- Task to complete -
The data below should be copied out exactly, with its pictures omitted.

Information Start Marker

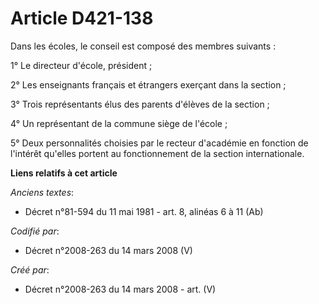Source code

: # Article D421-138

Dans les écoles, le conseil est composé des membres suivants :

1° Le directeur d'école, président ;

2° Les enseignants français et étrangers exerçant dans la section ;

3° Trois représentants élus des parents d'élèves de la section ;

4° Un représentant de la commune siège de l'école ;

5° Deux personnalités choisies par le recteur d'académie en fonction de l'intérêt qu'elles portent au fonctionnement de la
section internationale.

**Liens relatifs à cet article**

_Anciens textes_:

  - Décret n°81-594 du 11 mai 1981 - art. 8, alinéas 6 à 11 (Ab)

_Codifié par_:

  - Décret n°2008-263 du 14 mars 2008 (V)

_Créé par_:

  - Décret n°2008-263 du 14 mars 2008 - art. (V)

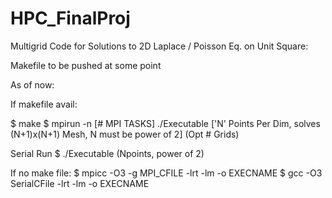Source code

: # HPC_FinalProj

Multigrid Code for Solutions to 2D Laplace / Poisson Eq. on Unit Square:

Makefile to be pushed at some point

As of now:

If makefile avail:

$ make 
$ mpirun -n [# MPI TASKS] ./Executable ['N' Points Per Dim, solves (N+1)x(N+1) Mesh, N must be power of 2] (Opt # Grids)
 
Serial Run
$ ./Executable (Npoints, power of 2) 

If no make file:
$ mpicc -O3 -g MPI_CFILE -lrt -lm -o EXECNAME
$ gcc -O3 SerialCFile -lrt -lm -o EXECNAME
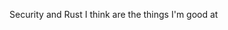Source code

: Security and Rust I think are the things I'm good at

<!---
dev-intr/dev-intr is a ✨ special ✨ repository because its `README.md` (this file) appears on your GitHub profile.
You can click the Preview link to take a look at your changes.
--->
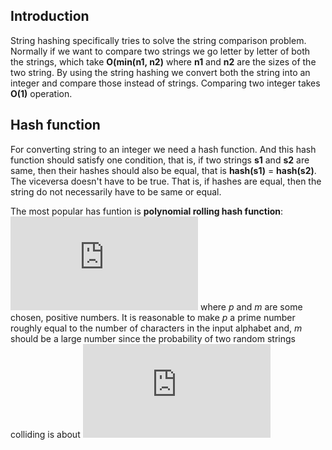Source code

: ## Introduction

String hashing specifically tries to solve the string comparison problem. Normally if we want to compare two strings we go letter by letter of both the strings, which take **O(min(n1, n2)** where **n1** and **n2** are the sizes of the two string. By using the string hashing we convert both the string into an integer and compare those instead of strings. Comparing two integer takes **O(1)** operation.

## Hash function
For converting string to an integer we need a hash function. And this hash function should satisfy one condition, that is, if two strings **s1** and **s2** are same, then their hashes should also be equal, that is **hash(s1)** = **hash(s2)**. The viceversa doesn't have to be true. That is, if hashes are equal, then the string do not necessarily have to be same or equal.

The most popular has funtion is **polynomial rolling hash function**:
![](https://latex.codecogs.com/gif.latex?hash%28s%29%20%3D%20s%5B0%5D%20&plus;%20s%5B1%5D%20%5Ccdot%20p%20&plus;%20s%5B2%5D%20%5Ccdot%20p%5E2%20&plus;%20s%5B3%5D%20%5Ccdot%20p%5E3%20&plus;%20%5Ccdots%20&plus;%20s%5Bn-1%5D%20%5Ccdot%20p%5E%7Bn-1%7D%20%5Cmod%20m)
where _p_ and _m_ are some chosen, positive numbers. It is reasonable to make _p_ a prime number roughly equal to the number of characters in the input alphabet and, _m_  should be a large number since the probability of two random strings colliding is about ![](https://latex.codecogs.com/gif.latex?%5Capprox%20%5Cfrac%7B1%7D%7Bm%7D)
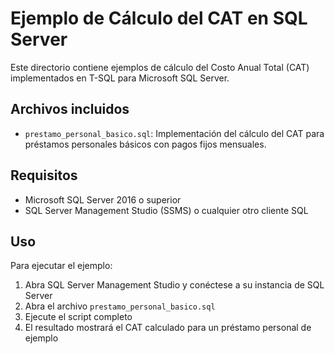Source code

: # Ejemplo de Cálculo del CAT en SQL Server

Este directorio contiene ejemplos de cálculo del Costo Anual Total (CAT) implementados en T-SQL para Microsoft SQL Server.

## Archivos incluidos

- `prestamo_personal_basico.sql`: Implementación del cálculo del CAT para préstamos personales básicos con pagos fijos mensuales.

## Requisitos

- Microsoft SQL Server 2016 o superior
- SQL Server Management Studio (SSMS) o cualquier otro cliente SQL

## Uso

Para ejecutar el ejemplo:

1. Abra SQL Server Management Studio y conéctese a su instancia de SQL Server
2. Abra el archivo `prestamo_personal_basico.sql`
3. Ejecute el script completo
4. El resultado mostrará el CAT calculado para un préstamo personal de ejemplo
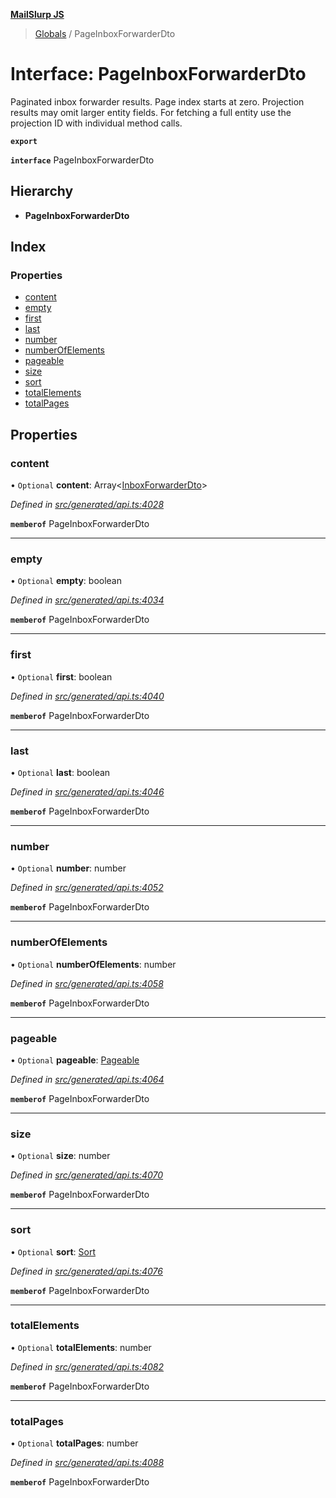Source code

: **[MailSlurp JS](../README.md)**

> [Globals](../README.md) / PageInboxForwarderDto

# Interface: PageInboxForwarderDto

Paginated inbox forwarder results. Page index starts at zero. Projection results may omit larger entity fields. For fetching a full entity use the projection ID with individual method calls.

**`export`** 

**`interface`** PageInboxForwarderDto

## Hierarchy

* **PageInboxForwarderDto**

## Index

### Properties

* [content](pageinboxforwarderdto.md#content)
* [empty](pageinboxforwarderdto.md#empty)
* [first](pageinboxforwarderdto.md#first)
* [last](pageinboxforwarderdto.md#last)
* [number](pageinboxforwarderdto.md#number)
* [numberOfElements](pageinboxforwarderdto.md#numberofelements)
* [pageable](pageinboxforwarderdto.md#pageable)
* [size](pageinboxforwarderdto.md#size)
* [sort](pageinboxforwarderdto.md#sort)
* [totalElements](pageinboxforwarderdto.md#totalelements)
* [totalPages](pageinboxforwarderdto.md#totalpages)

## Properties

### content

• `Optional` **content**: Array\<[InboxForwarderDto](../modules/inboxforwarderdto.md)>

*Defined in [src/generated/api.ts:4028](https://github.com/mailslurp/mailslurp-client/blob/98c6efc/src/generated/api.ts#L4028)*

**`memberof`** PageInboxForwarderDto

___

### empty

• `Optional` **empty**: boolean

*Defined in [src/generated/api.ts:4034](https://github.com/mailslurp/mailslurp-client/blob/98c6efc/src/generated/api.ts#L4034)*

**`memberof`** PageInboxForwarderDto

___

### first

• `Optional` **first**: boolean

*Defined in [src/generated/api.ts:4040](https://github.com/mailslurp/mailslurp-client/blob/98c6efc/src/generated/api.ts#L4040)*

**`memberof`** PageInboxForwarderDto

___

### last

• `Optional` **last**: boolean

*Defined in [src/generated/api.ts:4046](https://github.com/mailslurp/mailslurp-client/blob/98c6efc/src/generated/api.ts#L4046)*

**`memberof`** PageInboxForwarderDto

___

### number

• `Optional` **number**: number

*Defined in [src/generated/api.ts:4052](https://github.com/mailslurp/mailslurp-client/blob/98c6efc/src/generated/api.ts#L4052)*

**`memberof`** PageInboxForwarderDto

___

### numberOfElements

• `Optional` **numberOfElements**: number

*Defined in [src/generated/api.ts:4058](https://github.com/mailslurp/mailslurp-client/blob/98c6efc/src/generated/api.ts#L4058)*

**`memberof`** PageInboxForwarderDto

___

### pageable

• `Optional` **pageable**: [Pageable](pageable.md)

*Defined in [src/generated/api.ts:4064](https://github.com/mailslurp/mailslurp-client/blob/98c6efc/src/generated/api.ts#L4064)*

**`memberof`** PageInboxForwarderDto

___

### size

• `Optional` **size**: number

*Defined in [src/generated/api.ts:4070](https://github.com/mailslurp/mailslurp-client/blob/98c6efc/src/generated/api.ts#L4070)*

**`memberof`** PageInboxForwarderDto

___

### sort

• `Optional` **sort**: [Sort](sort.md)

*Defined in [src/generated/api.ts:4076](https://github.com/mailslurp/mailslurp-client/blob/98c6efc/src/generated/api.ts#L4076)*

**`memberof`** PageInboxForwarderDto

___

### totalElements

• `Optional` **totalElements**: number

*Defined in [src/generated/api.ts:4082](https://github.com/mailslurp/mailslurp-client/blob/98c6efc/src/generated/api.ts#L4082)*

**`memberof`** PageInboxForwarderDto

___

### totalPages

• `Optional` **totalPages**: number

*Defined in [src/generated/api.ts:4088](https://github.com/mailslurp/mailslurp-client/blob/98c6efc/src/generated/api.ts#L4088)*

**`memberof`** PageInboxForwarderDto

Information End Marker

- Task output -
Source code

: # Article D421-138

Dans les écoles, le conseil est composé des membres suivants :

1° Le directeur d'école, président ;

2° Les enseignants français et étrangers exerçant dans la section ;

3° Trois représentants élus des parents d'élèves de la section ;

4° Un représentant de la commune siège de l'école ;

5° Deux personnalités choisies par le recteur d'académie en fonction de l'intérêt qu'elles portent au fonctionnement de la
section internationale.

**Liens relatifs à cet article**

_Anciens textes_:

  - Décret n°81-594 du 11 mai 1981 - art. 8, alinéas 6 à 11 (Ab)

_Codifié par_:

  - Décret n°2008-263 du 14 mars 2008 (V)

_Créé par_:

  - Décret n°2008-263 du 14 mars 2008 - art. (V)

Source code

: # HPC_FinalProj

Multigrid Code for Solutions to 2D Laplace / Poisson Eq. on Unit Square:

Makefile to be pushed at some point

As of now:

If makefile avail:

$ make 
$ mpirun -n [# MPI TASKS] ./Executable ['N' Points Per Dim, solves (N+1)x(N+1) Mesh, N must be power of 2] (Opt # Grids)
 
Serial Run
$ ./Executable (Npoints, power of 2) 

If no make file:
$ mpicc -O3 -g MPI_CFILE -lrt -lm -o EXECNAME
$ gcc -O3 SerialCFile -lrt -lm -o EXECNAME
Source code

: Security and Rust I think are the things I'm good at

<!---
dev-intr/dev-intr is a ✨ special ✨ repository because its `README.md` (this file) appears on your GitHub profile.
You can click the Preview link to take a look at your changes.
--->
Source code

: ## Introduction

String hashing specifically tries to solve the string comparison problem. Normally if we want to compare two strings we go letter by letter of both the strings, which take **O(min(n1, n2)** where **n1** and **n2** are the sizes of the two string. By using the string hashing we convert both the string into an integer and compare those instead of strings. Comparing two integer takes **O(1)** operation.

## Hash function
For converting string to an integer we need a hash function. And this hash function should satisfy one condition, that is, if two strings **s1** and **s2** are same, then their hashes should also be equal, that is **hash(s1)** = **hash(s2)**. The viceversa doesn't have to be true. That is, if hashes are equal, then the string do not necessarily have to be same or equal.

The most popular has funtion is **polynomial rolling hash function**:
![](https://latex.codecogs.com/gif.latex?hash%28s%29%20%3D%20s%5B0%5D%20&plus;%20s%5B1%5D%20%5Ccdot%20p%20&plus;%20s%5B2%5D%20%5Ccdot%20p%5E2%20&plus;%20s%5B3%5D%20%5Ccdot%20p%5E3%20&plus;%20%5Ccdots%20&plus;%20s%5Bn-1%5D%20%5Ccdot%20p%5E%7Bn-1%7D%20%5Cmod%20m)
where _p_ and _m_ are some chosen, positive numbers. It is reasonable to make _p_ a prime number roughly equal to the number of characters in the input alphabet and, _m_  should be a large number since the probability of two random strings colliding is about ![](https://latex.codecogs.com/gif.latex?%5Capprox%20%5Cfrac%7B1%7D%7Bm%7D)
Source code

: # Ejemplo de Cálculo del CAT en SQL Server

Este directorio contiene ejemplos de cálculo del Costo Anual Total (CAT) implementados en T-SQL para Microsoft SQL Server.

## Archivos incluidos

- `prestamo_personal_basico.sql`: Implementación del cálculo del CAT para préstamos personales básicos con pagos fijos mensuales.

## Requisitos

- Microsoft SQL Server 2016 o superior
- SQL Server Management Studio (SSMS) o cualquier otro cliente SQL

## Uso

Para ejecutar el ejemplo:

1. Abra SQL Server Management Studio y conéctese a su instancia de SQL Server
2. Abra el archivo `prestamo_personal_basico.sql`
3. Ejecute el script completo
4. El resultado mostrará el CAT calculado para un préstamo personal de ejemplo
Source code

: **[MailSlurp JS](../README.md)**

> [Globals](../README.md) / PageInboxForwarderDto

# Interface: PageInboxForwarderDto

Paginated inbox forwarder results. Page index starts at zero. Projection results may omit larger entity fields. For fetching a full entity use the projection ID with individual method calls.

**`export`** 

**`interface`** PageInboxForwarderDto

## Hierarchy

* **PageInboxForwarderDto**

## Index

### Properties

* [content](pageinboxforwarderdto.md#content)
* [empty](pageinboxforwarderdto.md#empty)
* [first](pageinboxforwarderdto.md#first)
* [last](pageinboxforwarderdto.md#last)
* [number](pageinboxforwarderdto.md#number)
* [numberOfElements](pageinboxforwarderdto.md#numberofelements)
* [pageable](pageinboxforwarderdto.md#pageable)
* [size](pageinboxforwarderdto.md#size)
* [sort](pageinboxforwarderdto.md#sort)
* [totalElements](pageinboxforwarderdto.md#totalelements)
* [totalPages](pageinboxforwarderdto.md#totalpages)

## Properties

### content

• `Optional` **content**: Array\<[InboxForwarderDto](../modules/inboxforwarderdto.md)>

*Defined in [src/generated/api.ts:4028](https://github.com/mailslurp/mailslurp-client/blob/98c6efc/src/generated/api.ts#L4028)*

**`memberof`** PageInboxForwarderDto

___

### empty

• `Optional` **empty**: boolean

*Defined in [src/generated/api.ts:4034](https://github.com/mailslurp/mailslurp-client/blob/98c6efc/src/generated/api.ts#L4034)*

**`memberof`** PageInboxForwarderDto

___

### first

• `Optional` **first**: boolean

*Defined in [src/generated/api.ts:4040](https://github.com/mailslurp/mailslurp-client/blob/98c6efc/src/generated/api.ts#L4040)*

**`memberof`** PageInboxForwarderDto

___

### last

• `Optional` **last**: boolean

*Defined in [src/generated/api.ts:4046](https://github.com/mailslurp/mailslurp-client/blob/98c6efc/src/generated/api.ts#L4046)*

**`memberof`** PageInboxForwarderDto

___

### number

• `Optional` **number**: number

*Defined in [src/generated/api.ts:4052](https://github.com/mailslurp/mailslurp-client/blob/98c6efc/src/generated/api.ts#L4052)*

**`memberof`** PageInboxForwarderDto

___

### numberOfElements

• `Optional` **numberOfElements**: number

*Defined in [src/generated/api.ts:4058](https://github.com/mailslurp/mailslurp-client/blob/98c6efc/src/generated/api.ts#L4058)*

**`memberof`** PageInboxForwarderDto

___

### pageable

• `Optional` **pageable**: [Pageable](pageable.md)

*Defined in [src/generated/api.ts:4064](https://github.com/mailslurp/mailslurp-client/blob/98c6efc/src/generated/api.ts#L4064)*

**`memberof`** PageInboxForwarderDto

___

### size

• `Optional` **size**: number

*Defined in [src/generated/api.ts:4070](https://github.com/mailslurp/mailslurp-client/blob/98c6efc/src/generated/api.ts#L4070)*

**`memberof`** PageInboxForwarderDto

___

### sort

• `Optional` **sort**: [Sort](sort.md)

*Defined in [src/generated/api.ts:4076](https://github.com/mailslurp/mailslurp-client/blob/98c6efc/src/generated/api.ts#L4076)*

**`memberof`** PageInboxForwarderDto

___

### totalElements

• `Optional` **totalElements**: number

*Defined in [src/generated/api.ts:4082](https://github.com/mailslurp/mailslurp-client/blob/98c6efc/src/generated/api.ts#L4082)*

**`memberof`** PageInboxForwarderDto

___

### totalPages

• `Optional` **totalPages**: number

*Defined in [src/generated/api.ts:4088](https://github.com/mailslurp/mailslurp-client/blob/98c6efc/src/generated/api.ts#L4088)*

**`memberof`** PageInboxForwarderDto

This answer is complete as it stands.